December 18, 2007

CouchDB Performance

Seth Falcon gives CouchDB performance a nice going over in his article A quick look at CouchDB Performance. I actually tried to post a reply on the blog a couple of days ago, but I think something went wrong when I posted it. Anyway, my response is back, in blog form.

Performance-wise, things looks slightly better than I thought they would. A few things to note:

For Test 1, I created new documents in an empty database one after another in a loop.

=== Add single doc in a loop ===
|      N |  sec | Docs/sec |
|------–+------+----------|
|   1000 |    9 |      111 |
|  10000 |  102 |       98 |
| 100000 | 1075 |       93 |
The times scale linearly, but I was surprised to see a 1.3GB file size for the database in the 100K case.

I think he means the times scale constantly, not linearly, as a function of the number of documents in the database. Constant scaling is ideal, but in practice never achievable, and linear scaling is typical for unindexed, flat files. The actual update cost as a function of the number of documents is logarithmic, which is hard to see here. I think the fixed costs of the doc write, parsing and network overhead in these samples is outsizing the logarithmic degradation of the core index updates.

The large size of the file is due to the overhead of write-once internal indexes that must be partially copied with every document update. The compaction process will recover this space (the compaction code isn't done yet). In general, the amount of wasted space for a freshly compacted db should be less that 2x the raw document size (though the overhead per document is fixed + logarithmic cost, so large documents have less waste per document).

Here I was surprised both that 100K documents was enough to exhaust the system’s memory and that the result was a complete crash of the server. I wonder how hard it would be to take advantage of Erlang’s touted fault tolerant features to make the server more robust to such situations.

In this case, the high memory usage is due the lack of proper HTTP and JSON stream processing in the CouchDB HTTP server module. Everything is buffered before processing, causing the memory spikes you see. Switching to the mochiweb erlang HTTP server library will help with this.

And the fact that low memory causes the whole VM to crash is something that surprised and saddened me, and we are addressing it with a parent process to monitor and restart the VM process. I'm not happy at all that the Erlang VM is so fragile with memory allocations, I'd assumed it would terminate the virtual Erlang process requesting the memory, not the whole VM process. But I digress.

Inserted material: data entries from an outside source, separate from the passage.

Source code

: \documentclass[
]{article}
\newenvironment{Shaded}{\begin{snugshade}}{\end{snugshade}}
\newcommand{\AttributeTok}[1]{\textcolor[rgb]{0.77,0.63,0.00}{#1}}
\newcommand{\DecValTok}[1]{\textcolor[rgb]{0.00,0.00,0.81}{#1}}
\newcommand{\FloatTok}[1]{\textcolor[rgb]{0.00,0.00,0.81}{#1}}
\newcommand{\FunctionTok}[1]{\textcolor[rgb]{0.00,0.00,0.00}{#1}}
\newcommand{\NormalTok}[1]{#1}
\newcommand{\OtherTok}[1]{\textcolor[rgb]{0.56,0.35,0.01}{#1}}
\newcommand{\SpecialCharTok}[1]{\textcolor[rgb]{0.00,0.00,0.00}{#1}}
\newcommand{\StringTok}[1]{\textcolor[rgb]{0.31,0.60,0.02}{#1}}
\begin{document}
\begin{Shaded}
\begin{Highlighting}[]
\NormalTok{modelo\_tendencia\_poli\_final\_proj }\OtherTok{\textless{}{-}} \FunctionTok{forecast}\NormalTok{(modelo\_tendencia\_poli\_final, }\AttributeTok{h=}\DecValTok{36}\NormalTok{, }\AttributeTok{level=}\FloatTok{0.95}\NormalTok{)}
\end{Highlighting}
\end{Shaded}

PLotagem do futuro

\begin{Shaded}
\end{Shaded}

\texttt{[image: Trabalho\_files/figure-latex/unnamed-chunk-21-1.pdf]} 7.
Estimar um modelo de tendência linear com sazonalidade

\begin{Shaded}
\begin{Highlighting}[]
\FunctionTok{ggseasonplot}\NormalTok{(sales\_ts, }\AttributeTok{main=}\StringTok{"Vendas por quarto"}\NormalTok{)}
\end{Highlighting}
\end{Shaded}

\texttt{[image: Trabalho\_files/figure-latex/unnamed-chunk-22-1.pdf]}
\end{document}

One thing I'd like to see are some concurrent client load tests, and see how many clients it supports and how performance looks with different read write loads. I think CouchDB will do very well here.

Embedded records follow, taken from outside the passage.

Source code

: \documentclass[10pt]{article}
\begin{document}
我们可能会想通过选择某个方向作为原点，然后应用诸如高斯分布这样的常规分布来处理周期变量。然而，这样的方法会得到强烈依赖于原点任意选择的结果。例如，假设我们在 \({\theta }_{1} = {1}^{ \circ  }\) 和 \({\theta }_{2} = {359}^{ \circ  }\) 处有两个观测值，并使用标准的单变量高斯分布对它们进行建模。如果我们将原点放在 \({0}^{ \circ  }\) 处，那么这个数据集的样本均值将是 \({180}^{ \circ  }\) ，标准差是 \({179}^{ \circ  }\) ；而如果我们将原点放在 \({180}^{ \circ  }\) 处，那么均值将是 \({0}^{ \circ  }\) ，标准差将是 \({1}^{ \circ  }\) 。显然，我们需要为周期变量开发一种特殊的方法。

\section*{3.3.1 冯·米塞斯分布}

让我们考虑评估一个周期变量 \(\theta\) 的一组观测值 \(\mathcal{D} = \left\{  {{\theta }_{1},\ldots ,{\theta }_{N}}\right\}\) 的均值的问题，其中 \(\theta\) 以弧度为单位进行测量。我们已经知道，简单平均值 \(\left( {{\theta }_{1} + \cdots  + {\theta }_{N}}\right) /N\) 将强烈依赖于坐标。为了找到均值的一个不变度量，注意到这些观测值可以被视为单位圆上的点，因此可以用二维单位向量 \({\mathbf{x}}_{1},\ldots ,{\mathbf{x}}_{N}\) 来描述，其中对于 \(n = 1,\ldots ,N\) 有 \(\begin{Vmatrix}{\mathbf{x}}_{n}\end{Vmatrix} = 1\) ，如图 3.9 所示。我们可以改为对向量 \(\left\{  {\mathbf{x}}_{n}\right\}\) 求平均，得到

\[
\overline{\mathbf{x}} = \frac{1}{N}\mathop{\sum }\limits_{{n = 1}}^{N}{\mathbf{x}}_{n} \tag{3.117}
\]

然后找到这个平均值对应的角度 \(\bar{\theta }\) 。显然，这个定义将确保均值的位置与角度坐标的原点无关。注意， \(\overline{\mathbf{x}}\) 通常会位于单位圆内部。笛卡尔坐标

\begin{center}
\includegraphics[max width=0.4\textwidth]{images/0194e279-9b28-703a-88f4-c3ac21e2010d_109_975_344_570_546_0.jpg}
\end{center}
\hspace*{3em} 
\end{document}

Anyway, great stuff Seth, thanks for the testing and article!

Link

December 13, 2007

Thoughts on Optimizing CouchDB

As I've stated before, no profiling work has been done on CouchDB whatsoever. It has just been quick enough that it hasn't mattered at these still early stages, so nothing has been optimized. It also means that CouchDB has lots of room for performance improvement. If it's fast enough now, when some serious work has been put into optimizations it should scream. I'd guess with a couple weeks of profiling and optimization, just finding and eliminating the hot spots will result in a 10x performance increase. I'm just guesstimating because easy-to-fix hotspots in unprofiled code usually account for ~90% of low hanging performance fruit.

CouchDB has a custom storage and view indexing engine with a simple design that is optimized first for reliability and availability, while having good update, retrieval and indexing performance. It's also designed for high concurrency, using optimistic updates that never block readers. It trades disk space to get much of this (fortunately disk space is cheap and getting cheaper all the time).

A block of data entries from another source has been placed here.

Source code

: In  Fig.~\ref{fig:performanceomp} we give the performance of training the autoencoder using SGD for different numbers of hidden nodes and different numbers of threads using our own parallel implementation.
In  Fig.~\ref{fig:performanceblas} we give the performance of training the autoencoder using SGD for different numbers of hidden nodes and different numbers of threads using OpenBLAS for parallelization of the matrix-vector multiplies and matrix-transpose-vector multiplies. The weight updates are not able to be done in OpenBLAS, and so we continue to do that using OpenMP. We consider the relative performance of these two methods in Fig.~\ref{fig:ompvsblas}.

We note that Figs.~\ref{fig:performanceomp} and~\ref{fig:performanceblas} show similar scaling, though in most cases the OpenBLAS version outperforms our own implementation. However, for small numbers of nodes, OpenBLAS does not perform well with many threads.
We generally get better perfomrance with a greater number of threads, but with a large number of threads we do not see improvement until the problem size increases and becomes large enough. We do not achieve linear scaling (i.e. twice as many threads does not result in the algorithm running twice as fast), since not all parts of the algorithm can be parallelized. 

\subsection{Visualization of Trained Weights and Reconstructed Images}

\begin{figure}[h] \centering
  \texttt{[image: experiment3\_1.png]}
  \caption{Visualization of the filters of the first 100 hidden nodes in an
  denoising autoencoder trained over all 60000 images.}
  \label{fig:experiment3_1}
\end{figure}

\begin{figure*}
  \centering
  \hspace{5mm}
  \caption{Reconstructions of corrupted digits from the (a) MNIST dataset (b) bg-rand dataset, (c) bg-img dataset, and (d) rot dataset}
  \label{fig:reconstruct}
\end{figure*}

Within the design of the core server and storage engine there is opportunity for many optimizations. Things off the top of my head: caching (Erlang has a really good native Judy Array implementation ideal for an object cache EDIT: I'm apparently wrong, the Judy array's never made into core Erlang? Anyway, Erlang does has ETS and an unordered set option which is ideal for an object cache.), unordered storage, data structure compaction and string atomization, binary data compression, more efficient string collation plus all the things I don't know about being performance problems because I haven't profiled yet.

Within the front end http server layer there are more big areas for optimization. Replacing the inets httpd server in favor of something more light weight, like the mochi web server, which will allow for http and json stream processing. Also, adding more bulk query http calls, for bulk reads and multi-key view lookups (the core already supports it, it's just not exposed to HTTP). Replication will speed up tremendously when it's http calls are performed in bulk.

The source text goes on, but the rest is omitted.